The Wedding Party of the Stars (of Villainy)
Diabloman.
Shit.
That was a complicated collection of emotions right there. Diabloman was the former center of Gary and my trio. We’d only been together a short while before things went to hell, but he’d been a fatherly figure to us both. A Satanic luchador, he’d been a big villain in the late Eighties and Nineties before time and black magic had taken its toll on him. Gary had rescued him from obscurity, and he’d guided us through a lot of pitfalls that we’d otherwise had fallen prey to.
Then he’d betrayed us. Mandy had gotten herself turned into a vampire and a soulless killer of evil. Which, you know, wasn’t great for me. I mean, I didn’t self-identify as evil, but all the murder and robbery could conceivably convince someone I qualified. Diabloman participated in a grand deception where his sister, the former superhero known as Spellbinder, had possessed Mandy’s vampire body. For months, maybe years, she’d impersonated Mandy and been a friend as well as lover to us. I felt unclean just thinking about it.
Eventually, it had all come out and Diabloman was lucky that Gary got to him first because I wouldn’t have just kicked him out of our home. Unfortunately, Gary had reconciled with him (somehow) and now Diabloman was married to Gary’s sister, Kerri. No, I don’t know what is with this family and rhyming names. Seriously: Cindy, Mindy, Mandy, Kerri, Gary, it’s damn weird. I keep expecting a third lovechild to show up named Mary or Jerry. No, that wasn’t a suggestion, God.
Where was I? Oh yes, Diabloman’s presence here was decidedly unwelcome. Unfortunately, I wasn’t about to cause a scene that might result in us getting thrown off the island before I could kill its owner and rob him blind. Still, Diabloman made me uncomfortable, and I hoped Gary had invited him on this heist or I was going to have to kick both off this team.
“Hello, Diabloman,” Gary said, reacting somewhat reserved and without much in the way of friendliness. It was funny that he was wearing a white tux and black bow tie with his black cloak that made him look like he was cosplaying as Sean Connery’s Bond. Perhaps I’d overestimated just how much they’d reconciled.
“What the hell are you doing here?” I asked, stepping into the conversation.
“I am attending the wedding of two dear friends,” Diabloman replied, opening the hatch to the Nightplane II.
“Really? You’re friends with Adonis and Achilles?” I asked, lowering my opinion of both men.
“No,” Diabloman replied. “I get the impression that I was invited not as a person they genuinely respected but because they wished to avoid giving me slight.”

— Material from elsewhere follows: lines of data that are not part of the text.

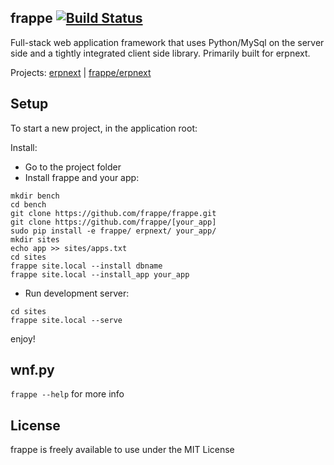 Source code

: ## frappe [![Build Status](https://travis-ci.org/frappe/frappe.png)](https://travis-ci.org/frappe/frappe)
Full-stack web application framework that uses Python/MySql on the server side and a tightly integrated client side library. Primarily built for erpnext.

Projects: [erpnext](http://erpnext.org) | [frappe/erpnext](https://github.com/frappe/erpnext)

## Setup

To start a new project, in the application root:

Install:

* Go to the project folder
* Install frappe and your app:
```
mkdir bench
cd bench
git clone https://github.com/frappe/frappe.git
git clone https://github.com/frappe/[your_app]
sudo pip install -e frappe/ erpnext/ your_app/
mkdir sites
echo app >> sites/apps.txt
cd sites
frappe site.local --install dbname
frappe site.local --install_app your_app
```
* Run development server:

```
cd sites
frappe site.local --serve
```

enjoy!

## wnf.py

`frappe --help` for more info

## License

frappe is freely available to use under the MIT License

“Ah, the Malificent invitation,” I replied, getting that. “You’re right. Better to have a supervillain not show up than feel the need to blow up the place. I mean, it would be absolutely crazy to not invite any women, for example, and they curse all of the guests to be transformed into pigs.”
“I see you heard about Circe’s reaction to the wedding,” Diabloman said.

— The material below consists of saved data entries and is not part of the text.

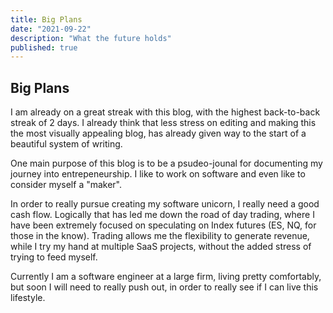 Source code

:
 ```yaml
---
title: Big Plans
date: "2021-09-22"
description: "What the future holds"
published: true
---
```


## Big Plans

I am already on a great streak with this blog, with the highest back-to-back streak of 2 days. I already think that less stress on editing and making this the most visually appealing blog, has already given way to the start of a beautiful system of writing.

One main purpose of this blog is to be a psudeo-jounal for documenting my journey into entrepeneurship. I like to work on software and even like to consider myself a "maker".

In order to really pursue creating my software unicorn, I really need a good cash flow. Logically that has led me down the road of day trading, where I have been extremely focused on speculating on Index futures (ES, NQ, for those in the know). Trading allows me the flexibility to generate revenue, while I try my hand at multiple SaaS projects, without the added stress of trying to feed myself.

Currently I am a software engineer at a large firm, living pretty comfortably, but soon I will need to really push out, in order to really see if I can live this lifestyle.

I couldn’t help but grin. “It seems everyone’s gotten better.”
“They hired good magical security,” Diabloman said.
“What about Medea?” Selena asked. “The two of us used to have a thing and I’d be interested in how she reacted.”
Selena’s comment seemed directed less at Diabloman and more at Mandy. They’d broken up almost twenty years ago and hadn’t so much as spent an hour alone since then, but I got the impression there were some unresolved feelings there. Mostly negative ones as I understood it since not everyone possessed my fantastic ability to seduce again any man or woman I used to date.

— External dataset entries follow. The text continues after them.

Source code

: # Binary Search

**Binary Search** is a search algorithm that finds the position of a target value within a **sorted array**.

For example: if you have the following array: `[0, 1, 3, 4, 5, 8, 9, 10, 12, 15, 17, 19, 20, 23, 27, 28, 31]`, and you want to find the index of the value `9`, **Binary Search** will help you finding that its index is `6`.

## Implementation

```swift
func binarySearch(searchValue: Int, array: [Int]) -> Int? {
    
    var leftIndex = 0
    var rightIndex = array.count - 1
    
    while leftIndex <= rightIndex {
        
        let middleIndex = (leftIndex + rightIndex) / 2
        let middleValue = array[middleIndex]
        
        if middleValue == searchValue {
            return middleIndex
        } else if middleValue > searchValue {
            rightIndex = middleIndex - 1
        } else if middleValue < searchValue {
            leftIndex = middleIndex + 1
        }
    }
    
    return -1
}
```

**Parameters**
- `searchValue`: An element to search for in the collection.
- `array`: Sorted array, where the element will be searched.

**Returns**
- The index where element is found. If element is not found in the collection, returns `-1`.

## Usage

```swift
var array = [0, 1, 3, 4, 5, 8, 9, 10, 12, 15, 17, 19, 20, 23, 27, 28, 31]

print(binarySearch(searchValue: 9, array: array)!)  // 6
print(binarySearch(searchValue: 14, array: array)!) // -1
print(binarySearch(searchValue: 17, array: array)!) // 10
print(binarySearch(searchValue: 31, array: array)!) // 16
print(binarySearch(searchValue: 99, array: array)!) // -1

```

“It is a good thing that neither Achilles nor Adonis have any children,” Diabloman said, calmly. “Medea’s wrath tends not to fall upon the perpetrator but their loved ones.”
“I wouldn’t be so sure about Adonis not having any children,” I replied. “Given the way Greek gods and heroes cat about without protection, I wouldn’t be surprised if half of Hollywood or the fashion industry is related to them.”
“When’s the ceremony?” Gary asked.
“In a few hours,” Diabloman said. “You arrived just in time.”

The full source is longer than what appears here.